What you really want to show is that the function $f(n)=2^n-1$ that expresses your closed form solution satisfies the recurrence and initial conditions of the Tower of Hanoi problem. The recurrence should be $T_n=2T_{n-1}+1$ for $n>0$. You want to prove by induction that $T_n$, defined by this recurrence with initial condition $T_1=1$, is equal to $f(n)$ for every positive integer $n$.
First we get the induction off the ground: $f(1)=2^1-1=1=T_1$, so all’s well.

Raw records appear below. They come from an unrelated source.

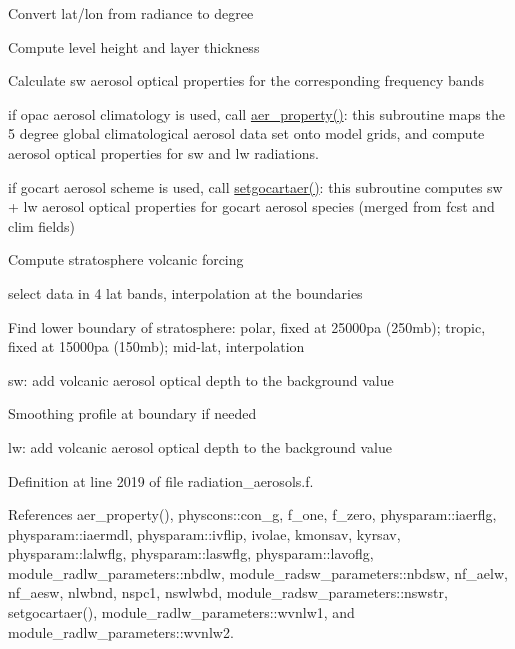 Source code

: \begin{DoxyEnumerate}
\item Convert lat/lon from radiance to degree
\item Compute level height and layer thickness
\item Calculate sw aerosol optical properties for the corresponding frequency bands
\begin{DoxyItemize}
\item if opac aerosol climatology is used, call \hyperlink{namespacemodule__radiation__aerosols_a0c8525abbb12f5f03e3c136c851c11bd}{aer\+\_\+property()}\+: this subroutine maps the 5 degree global climatological aerosol data set onto model grids, and compute aerosol optical properties for sw and lw radiations.
\item if gocart aerosol scheme is used, call \hyperlink{namespacemodule__radiation__aerosols_abb28d29c21a8905eda601bfe5bfb3df4}{setgocartaer()}\+: this subroutine computes sw + lw aerosol optical properties for gocart aerosol species (merged from fcst and clim fields)
\end{DoxyItemize}
\item Compute stratosphere volcanic forcing
\begin{DoxyItemize}
\item select data in 4 lat bands, interpolation at the boundaries
\item Find lower boundary of stratosphere\+: polar, fixed at 25000pa (250mb); tropic, fixed at 15000pa (150mb); mid-\/lat, interpolation
\item sw\+: add volcanic aerosol optical depth to the background value
\item Smoothing profile at boundary if needed
\item lw\+: add volcanic aerosol optical depth to the background value 
\end{DoxyItemize}
\end{DoxyEnumerate}

Definition at line 2019 of file radiation\+\_\+aerosols.\+f.



References aer\+\_\+property(), physcons\+::con\+\_\+g, f\+\_\+one, f\+\_\+zero, physparam\+::iaerflg, physparam\+::iaermdl, physparam\+::ivflip, ivolae, kmonsav, kyrsav, physparam\+::lalwflg, physparam\+::laswflg, physparam\+::lavoflg, module\+\_\+radlw\+\_\+parameters\+::nbdlw, module\+\_\+radsw\+\_\+parameters\+::nbdsw, nf\+\_\+aelw, nf\+\_\+aesw, nlwbnd, nspc1, nswlwbd, module\+\_\+radsw\+\_\+parameters\+::nswstr, setgocartaer(), module\+\_\+radlw\+\_\+parameters\+::wvnlw1, and module\+\_\+radlw\+\_\+parameters\+::wvnlw2.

Now assume that $T_n=f(n)$ for some $n\ge 1$; that’s your induction hypothesis, and you want to use it to prove that $T_{n+1}=f(n+1)$. The computation is pretty straightforward:
$\begin{align*} T_{n+1}&\overset{(1)}=2T_n+1\\ &\overset{(2)}=2f(n)+1\\ &\overset{(3)}=2\left(2^n-1\right)+1\\ &\overset{(4)}=2\cdot2^n-2+1\\ &\overset{(5)}=2^{n+1}-1\\ &\overset{(6)}=f(n+1) \end{align*}$
Here $(1)$ is by virtue of the recurrence definining the numbers $T_k$, $(2)$ uses the induction hypothesis that $T_n=f(n)$, $(3)$ replaces $f(n)$ by its definition, $(4)$ and $(5)$ are algebra, and $(6)$ is the definition of $f$ again.
Since you’ve checked that $T_1=f(1)$ and that $T_n=f(n)$ implies that $T_{n+1}=f(n+1)$, it follows from the principle of mathematical induction that $T_n=f(n)=2^n-1$ for all positive integers $n$.
Of course this is an excessively careful presentation of the argument; in practice both the calculation and the verbiage can be reduced a bit.